Mr. Yormah made this disclosure while updating journalists on the Bureau’s responsibility of coordinating Standardization and Quality Management. He was speaking at the weekly Ministry of Information and Communication press conference held at Youyi Building in Freetown.
The Standards Bureau is a quality promoting and mainstreaming institution basing its work on solution delivery in metrology, standardization, conformity testing and certification.
He added that the institution has only two border entries: the Queen Elizabeth II Quay and the Gbalamunya Checkpoint on Guinea/Sierra Leone border crossing point. He cited that the challenge the Bureau faces at the Quay is that they are not given adequate space to meaningful do quality inspection and so at least 60-70% of the containers leave the premises without undergoing thorough quality inspection.
“Any substandard good contained in those containers that escapes our inspection regime can enter the market without our knowledge,” he lamented.

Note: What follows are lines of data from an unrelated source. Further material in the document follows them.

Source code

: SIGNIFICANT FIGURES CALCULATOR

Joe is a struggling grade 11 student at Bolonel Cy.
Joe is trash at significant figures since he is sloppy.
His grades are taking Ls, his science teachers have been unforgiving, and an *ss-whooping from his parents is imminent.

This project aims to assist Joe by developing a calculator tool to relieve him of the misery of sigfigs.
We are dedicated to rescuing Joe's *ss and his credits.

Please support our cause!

He further said that, their observation is that the lack of quality goods and services is the major hurdle to the effective participation of Sierra Leone and other West African states to World Trade which is a constraint to economic and social development.
Low capacity to robustly test and ascertain the quality status of imported and locally produced goods and services is another reason why the West African region has become the dumping ground of substandard goods and services with negative impact on human health and the environment.
He stated that one of their key mandates is the protection of human health, the economy and the environment from the negative impacts of substandard products.
“We are presently under-resourced to the extent that we lack the resource to mount a robust and effective border Quality Inspection and Market Surveillance,” he added.
Responding to questions, the Manager for Inspection at the Queen Elizabeth II Quay Mohamed Osman Bah noted that some people are refusing inspection of their containers, adding that if they allow them to inspect their containers 80% would not have proper documentation for quality.
“The situation we have now is that they do not have quality and conformity certificates to bring their goods into the country,” he stressed.
He added that importers are supposed to submit their safety manual, warranty, bill of lading, manifest and manufacture declaration, adding that it is based on the manifest that they will know what is coming into the country but they have been harassed to inspect certain containers.
“They will start calling people for us and say we don’t need to check this container as it has gone through Customs forgetting that Customs parameters are different from ours,” he said.
Most of containers according to Mr. Bah do not have certificate of acceptance from the Standards Bureau.